Reproduce the whole listing below exactly.

DATA SECTION section start

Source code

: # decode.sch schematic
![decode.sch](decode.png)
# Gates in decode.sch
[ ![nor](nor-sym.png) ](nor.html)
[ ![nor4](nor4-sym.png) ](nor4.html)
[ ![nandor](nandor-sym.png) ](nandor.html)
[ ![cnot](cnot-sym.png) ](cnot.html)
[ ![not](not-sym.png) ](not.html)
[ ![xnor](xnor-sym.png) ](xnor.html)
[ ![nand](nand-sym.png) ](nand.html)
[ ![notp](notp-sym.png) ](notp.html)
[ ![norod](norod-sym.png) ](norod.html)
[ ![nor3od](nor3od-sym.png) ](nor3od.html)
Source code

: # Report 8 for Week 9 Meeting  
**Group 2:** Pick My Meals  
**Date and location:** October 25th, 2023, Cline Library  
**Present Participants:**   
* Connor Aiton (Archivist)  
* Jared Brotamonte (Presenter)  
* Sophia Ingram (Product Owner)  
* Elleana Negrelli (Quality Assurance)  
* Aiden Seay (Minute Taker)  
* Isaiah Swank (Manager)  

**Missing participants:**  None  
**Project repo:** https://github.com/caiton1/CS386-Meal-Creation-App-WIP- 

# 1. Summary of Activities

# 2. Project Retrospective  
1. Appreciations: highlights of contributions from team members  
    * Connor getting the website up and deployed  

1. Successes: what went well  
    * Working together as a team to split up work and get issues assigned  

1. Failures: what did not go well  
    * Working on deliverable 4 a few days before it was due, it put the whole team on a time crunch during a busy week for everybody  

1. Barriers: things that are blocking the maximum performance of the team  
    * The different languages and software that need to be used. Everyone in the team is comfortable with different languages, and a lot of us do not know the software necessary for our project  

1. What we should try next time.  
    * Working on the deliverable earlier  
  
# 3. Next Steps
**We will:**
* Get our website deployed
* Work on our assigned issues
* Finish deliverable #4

DATA SECTION section end

FINAL ANSWER:
Source code

: # decode.sch schematic
![decode.sch](decode.png)
# Gates in decode.sch
[ ![nor](nor-sym.png) ](nor.html)
[ ![nor4](nor4-sym.png) ](nor4.html)
[ ![nandor](nandor-sym.png) ](nandor.html)
[ ![cnot](cnot-sym.png) ](cnot.html)
[ ![not](not-sym.png) ](not.html)
[ ![xnor](xnor-sym.png) ](xnor.html)
[ ![nand](nand-sym.png) ](nand.html)
[ ![notp](notp-sym.png) ](notp.html)
[ ![norod](norod-sym.png) ](norod.html)
[ ![nor3od](nor3od-sym.png) ](nor3od.html)
Source code

: # Report 8 for Week 9 Meeting  
**Group 2:** Pick My Meals  
**Date and location:** October 25th, 2023, Cline Library  
**Present Participants:**   
* Connor Aiton (Archivist)  
* Jared Brotamonte (Presenter)  
* Sophia Ingram (Product Owner)  
* Elleana Negrelli (Quality Assurance)  
* Aiden Seay (Minute Taker)  
* Isaiah Swank (Manager)  

**Missing participants:**  None  
**Project repo:** https://github.com/caiton1/CS386-Meal-Creation-App-WIP- 

# 1. Summary of Activities

# 2. Project Retrospective  
1. Appreciations: highlights of contributions from team members  
    * Connor getting the website up and deployed  

1. Successes: what went well  
    * Working together as a team to split up work and get issues assigned  

1. Failures: what did not go well  
    * Working on deliverable 4 a few days before it was due, it put the whole team on a time crunch during a busy week for everybody  

1. Barriers: things that are blocking the maximum performance of the team  
    * The different languages and software that need to be used. Everyone in the team is comfortable with different languages, and a lot of us do not know the software necessary for our project  

1. What we should try next time.  
    * Working on the deliverable earlier  
  
# 3. Next Steps
**We will:**
* Get our website deployed
* Work on our assigned issues
* Finish deliverable #4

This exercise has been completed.